Use one or two sensory words per description. More than that and it reads like advertising copy. Less than that and it reads like a shopping list.
Customers pay more when they understand why something costs what it costs. Origin, sourcing, and preparation method all justify price.
"Salmon" is a commodity. "Wild-caught BC sockeye salmon" is a story. The second one justifies a $4 higher price point because the customer understands they are getting something specific and premium.
Effective modifiers:Do not lie. If your salmon is farmed Atlantic salmon, do not call it wild-caught. But if you do source premium ingredients, say so. Customers want to know.
A menu description is not a recipe. It is a pitch. Two lines maximum for most items. One line is often enough.
Too long:"Our signature burger features a hand-formed patty made from a blend of premium chuck and brisket, sourced from local farms in the Fraser Valley. It is topped with aged white cheddar that is melted to perfection, crispy applewood-smoked bacon, our house-made burger sauce that has been a family recipe for three generations, and fresh garden lettuce and vine-ripened tomatoes, all served on a locally baked sesame seed bun with a side of hand-cut fries."
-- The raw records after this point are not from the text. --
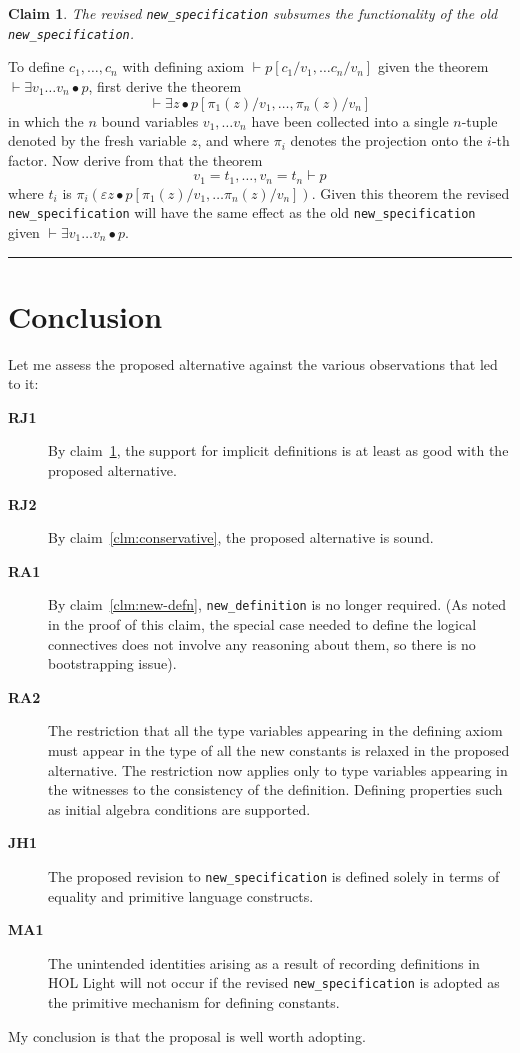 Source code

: ﻿\documentclass[12pt]{article}
\def\JHi{{\bf JH1}}
\def\MAi{{\bf MA1}}
\def\RAi{{\bf RA1}}
\def\RAii{{\bf RA2}}
\def\RJi{{\bf RJ1}}
\def\RJii{{\bf RJ2}}
\def\NewDefn{{\tt new\_definition}}
\def\NewSpec{{\tt new\_specification}}
\def\Done{\hfill\rule{0.5em}{0.5em}}
\newtheorem{Claim}{Claim}
\begin{document}
\begin{Claim}\label{clm:old-new-spec}
The revised {\NewSpec} subsumes the functionality of the old {\NewSpec}.
\end{Claim}
To define $c_1, \ldots, c_n$ with defining axiom $\vdash p[c_1/v_1, \ldots c_n/v_n]$ given the theorem
$\vdash \exists v_1 \ldots v_n \bullet p$, first derive the theorem
$$
\vdash \exists z\bullet p[\pi_1(z)/v_1, \ldots, \pi_n(z)/v_n]
$$
\noindent in which the $n$ bound variables
$v_1, \ldots v_n$ have been collected into a single $n$-tuple denoted by the fresh variable $z$, and where $\pi_i$ denotes the projection onto the $i$-th factor.
Now derive from that  the  theorem
$$
v_1 = t_1, \ldots, v_n = t_n \vdash p
$$
\noindent where $t_i$
is $\pi_i(\varepsilon z\bullet p[\pi_1(z)/v_1, \ldots \pi_n(z)/v_n])$.
Given this theorem the revised {\NewSpec} will have the same effect as the old {\NewSpec}
given $\vdash \exists v_1 \ldots v_n \bullet p$.
\Done

\section{Conclusion}

Let me assess the proposed alternative against the various observations that led to it:

\begin{description}
\item[\RJi] By claim~\ref{clm:old-new-spec}, the support for implicit definitions is at least as good with the proposed alternative.
\item[\RJii] By claim~\ref{clm:conservative}, the proposed alternative is sound.
\item[\RAi] By claim~\ref{clm:new-defn}, {\NewDefn} is no longer required. (As noted in the proof of this claim, the special case needed to define the logical connectives does not involve any reasoning about them, so there is no bootstrapping issue).
\item[\RAii] The restriction that all the type variables appearing in the defining axiom must appear in the type of all the new constants is relaxed in the proposed alternative. The restriction now applies only to type variables appearing in the witnesses to the consistency of the definition. Defining properties such as initial algebra conditions are supported. 
\item[\JHi] The proposed revision to {\NewSpec} is defined solely in terms of equality and primitive language constructs.
\item[\MAi] The unintended identities arising as a result of recording definitions in HOL Light will not occur if the revised {\NewSpec} is adopted as the primitive mechanism for defining constants.
\end{description}

My conclusion is that the proposal is well worth adopting.
\end{document}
Just right:"Hand-formed chuck and brisket patty, aged white cheddar, applewood-smoked bacon, house-made burger sauce, on a toasted sesame bun. Served with hand-cut fries."
The second version has the same information with half the words. Customers scanning a menu will not read a paragraph. They will read a sentence.
Not every item needs a detailed description. Save your best writing for:
High-margin items. Your most profitable dishes deserve the most compelling descriptions. If your pasta costs $4 to make and sells for $22, that description should make every customer want it. Signature dishes. The items that define your restaurant. Give them language that reinforces why someone should come here specifically. Items that need explanation. If a dish has unusual ingredients or a preparation method the customer might not know, a short explanation removes the risk of ordering something unfamiliar. Items you want to upsell. Appetizers, sides, desserts, and drinks benefit from descriptions because customers often skip these categories unless something catches their eye.Items that are self-explanatory ("French fries," "garden salad," "coffee") need little or no description.
How you display prices affects what people order.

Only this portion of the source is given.